It’s springtime, which means that electric pressure cooker you got for Christmas has taken up residence in your kitchen for a few months now.
Perhaps you’re like me, and let it sit in its box for several weeks before you decided that you for sure wanted to keep it. Maybe you’re more confident with small appliances and ripped the box open, boldly prying it from it’s styrofoam entrapment and immediately started perusing Pinterest for some mouth watering recipes.
Regardless of which you identify with more, you most likely experienced at least a few moments of pressure cooker reluctance.
Perhaps you even had the thought, “Why do I need this? My crockpot is just fine. It may have killed Jack Pearson on “This Is Us,” but that’s probably an unlikely scenario.
Sure, it takes 8 hours to make me dinner and there are permanent food stains adorning the inside of it. But it’s reliable, familiar, and comfortable. With a crockpot, you can continually peak under that lid all day long if you wanted to, receiving constant reassurance that your food is safe, it still smells appetizing, and things look like they’re going to be ok.
That Pressure Cooker, on the Other Hand…
In contrast, the pressure cooker requires complete commitment.
After prepping your food, you must retrieve the giant lid that looks like it was designed by NASA, cover your food and click the lid in place. Things are beeping, lights are flashing, and you realize that you’re completely letting go of the fate of that chuck roast. It’s out of your hands now. You are NOT in control. You hear a sudden burst of steam. Then a thud. What’s happening in there? You can’t find out, it’s too late now. Opening it would mean releasing steam and then having to start all over again.

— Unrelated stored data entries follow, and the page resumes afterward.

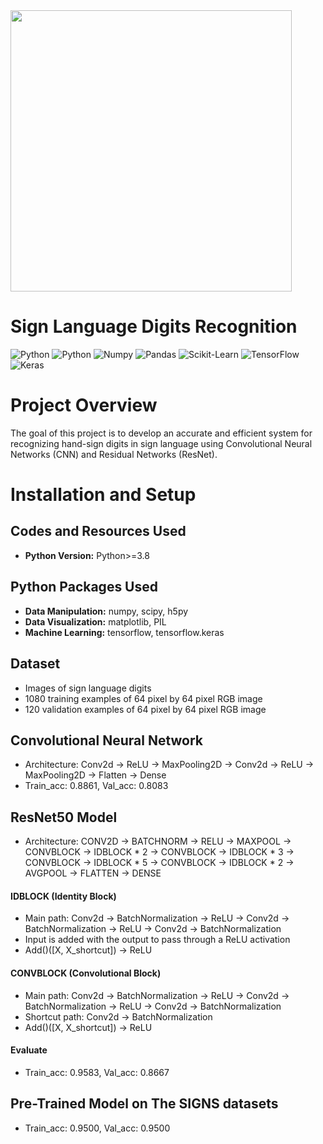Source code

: <img src="https://github.com/trtrgfh/Sign-Language-Digits-Recognition/assets/73056232/6f907dc1-1470-4b06-aaf8-a3dd070eaae4" width="450"/>

# Sign Language Digits Recognition
<img alt="Python" src="https://img.shields.io/badge/python-%2314354C.svg?style=for-the-badge&logo=python&logoColor=white"/> <img alt="Python" src="https://img.shields.io/badge/numpy-%23013243.svg?style=for-the-badge&logo=numpy&logoColor=white" />  <img alt="Numpy" 
src="https://img.shields.io/badge/pandas-%23150458.svg?style=for-the-badge&logo=pandas&logoColor=white" />  <img alt="Pandas" 
src="https://img.shields.io/badge/scikit--learn-%23F7931E.svg?style=for-the-badge&logo=scikit-learn&logoColor=white" /> <img alt="Scikit-Learn" 
src="https://img.shields.io/badge/TensorFlow-%23FF6F00.svg?style=for-the-badge&logo=TensorFlow&logoColor=white" /> <img alt="TensorFlow" src="https://img.shields.io/badge/Keras-%23D00000.svg?style=for-the-badge&logo=Keras&logoColor=white"/> <img alt="Keras" 
src="https://img.shields.io/badge/Jupyter-%23F37626.svg?style=for-the-badge&logo=Jupyter&logoColor=white" /> 

# Project Overview
The goal of this project is to develop an accurate and efficient system for recognizing hand-sign digits in sign language using Convolutional Neural Networks (CNN) and Residual Networks (ResNet).

# Installation and Setup
## Codes and Resources Used
- **Python Version:** Python>=3.8
  
## Python Packages Used
- **Data Manipulation:** numpy, scipy, h5py
- **Data Visualization:** matplotlib, PIL
- **Machine Learning:** tensorflow, tensorflow.keras

## Dataset
- Images of sign language digits
- 1080 training examples of 64 pixel by 64 pixel RGB image 
- 120 validation examples of 64 pixel by 64 pixel RGB image 

## Convolutional Neural Network
- Architecture: Conv2d -> ReLU -> MaxPooling2D -> Conv2d -> ReLU -> MaxPooling2D -> Flatten -> Dense
- Train_acc: 0.8861, Val_acc: 0.8083

## ResNet50 Model
- Architecture: CONV2D -> BATCHNORM -> RELU -> MAXPOOL -> CONVBLOCK -> IDBLOCK * 2 -> CONVBLOCK -> IDBLOCK * 3 -> CONVBLOCK -> IDBLOCK * 5 -> CONVBLOCK -> IDBLOCK * 2 -> AVGPOOL -> FLATTEN -> DENSE 

#### IDBLOCK (Identity Block)
- Main path: Conv2d -> BatchNormalization -> ReLU -> Conv2d -> BatchNormalization -> ReLU -> Conv2d -> BatchNormalization
- Input is added with the output to pass through a ReLU activation
- Add()([X, X_shortcut]) -> ReLU

#### CONVBLOCK (Convolutional Block)
- Main path: Conv2d -> BatchNormalization -> ReLU -> Conv2d -> BatchNormalization -> ReLU -> Conv2d -> BatchNormalization
- Shortcut path: Conv2d -> BatchNormalization
- Add()([X, X_shortcut]) -> ReLU

#### Evaluate
- Train_acc: 0.9583, Val_acc: 0.8667

## Pre-Trained Model on The SIGNS datasets
- Train_acc: 0.9500, Val_acc: 0.9500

At this point, it’s better to distract oneself with a back up side dish, so if your roast comes out looking like something that should be shrink-wrapped and sold in the jerky aisle, you can at least put out a nice salad.
Also, now that you have a pressure cooker, everything you thought you knew about cooking is obsolete. An hour to cook a whole chicken? Try 22 minutes. Twelve minutes for a bag of pasta? Try 5. How am I supposed to plan a meal under such bizarre circumstances?
The Big Moment
You hear a beep and you see some flashing red lights. It’s the moment of truth.

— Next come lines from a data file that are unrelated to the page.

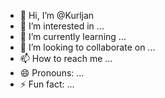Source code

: - 👋 Hi, I’m @Kurljan
- 👀 I’m interested in ...
- 🌱 I’m currently learning ...
- 💞️ I’m looking to collaborate on ...
- 📫 How to reach me ...
- 😄 Pronouns: ...
- ⚡ Fun fact: ...

<!---
Kurljan/Kurljan is a ✨ special ✨ repository because its `README.md` (this file) appears on your GitHub profile.
You can click the Preview link to take a look at your changes.
--->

You put on your bulkiest oven mitt. Armed for a possible alien encounter, you turn the knob to release the pressure. Steam gushes from the top and you cover your head to protect yourself from any possible debris. You then you hear a friendly chiming sound. You twist open the lid, and to your amazement, you have the most beautiful looking pot roast you have ever seen. Julia Child would scratch her head in amazement at the sight of it.

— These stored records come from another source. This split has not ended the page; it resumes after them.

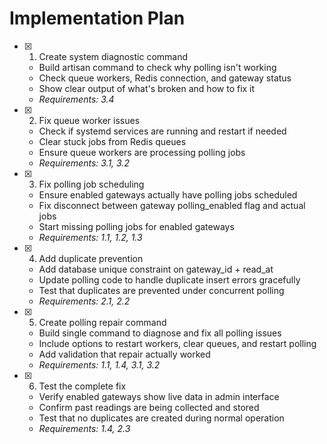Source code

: # Implementation Plan

- [x] 1. Create system diagnostic command





  - Build artisan command to check why polling isn't working
  - Check queue workers, Redis connection, and gateway status
  - Show clear output of what's broken and how to fix it
  - _Requirements: 3.4_

- [x] 2. Fix queue worker issues





  - Check if systemd services are running and restart if needed
  - Clear stuck jobs from Redis queues
  - Ensure queue workers are processing polling jobs
  - _Requirements: 3.1, 3.2_

- [x] 3. Fix polling job scheduling





  - Ensure enabled gateways actually have polling jobs scheduled
  - Fix disconnect between gateway polling_enabled flag and actual jobs
  - Start missing polling jobs for enabled gateways
  - _Requirements: 1.1, 1.2, 1.3_

- [x] 4. Add duplicate prevention





  - Add database unique constraint on gateway_id + read_at
  - Update polling code to handle duplicate insert errors gracefully
  - Test that duplicates are prevented under concurrent polling
  - _Requirements: 2.1, 2.2_

- [x] 5. Create polling repair command




  - Build single command to diagnose and fix all polling issues
  - Include options to restart workers, clear queues, and restart polling
  - Add validation that repair actually worked
  - _Requirements: 1.1, 1.4, 3.1, 3.2_

- [x] 6. Test the complete fix





  - Verify enabled gateways show live data in admin interface
  - Confirm past readings are being collected and stored
  - Test that no duplicates are created during normal operation
  - _Requirements: 1.4, 2.3_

You spear your roast with a large fork to lift it out but it nearly splits in two, with tender pieces falling onto a steaming bed of caramelized onions and buttery carrots. Just 90 minutes before, you said goodbye to this large, red piece of meat and those chunks of raw vegetables. It all tastes as if its been simmering in a cast iron pot over a wood fire for hours, while you gave it your constant attendance, poking it and altering its seasoning.
You have new respect for this strange and unusual appliance. Before long, it becomes your dear friend to whom you whisper words of gratitude when it’s 5pm and you haven’t defrosted anything for dinner. Pressure cooker to the rescue! You want to paint racing stripes on it and build it its very own display cabinet. It makes you look like you know what you’re doing.
Thank you, dear pressure cooker. I’m sorry I ever doubted you.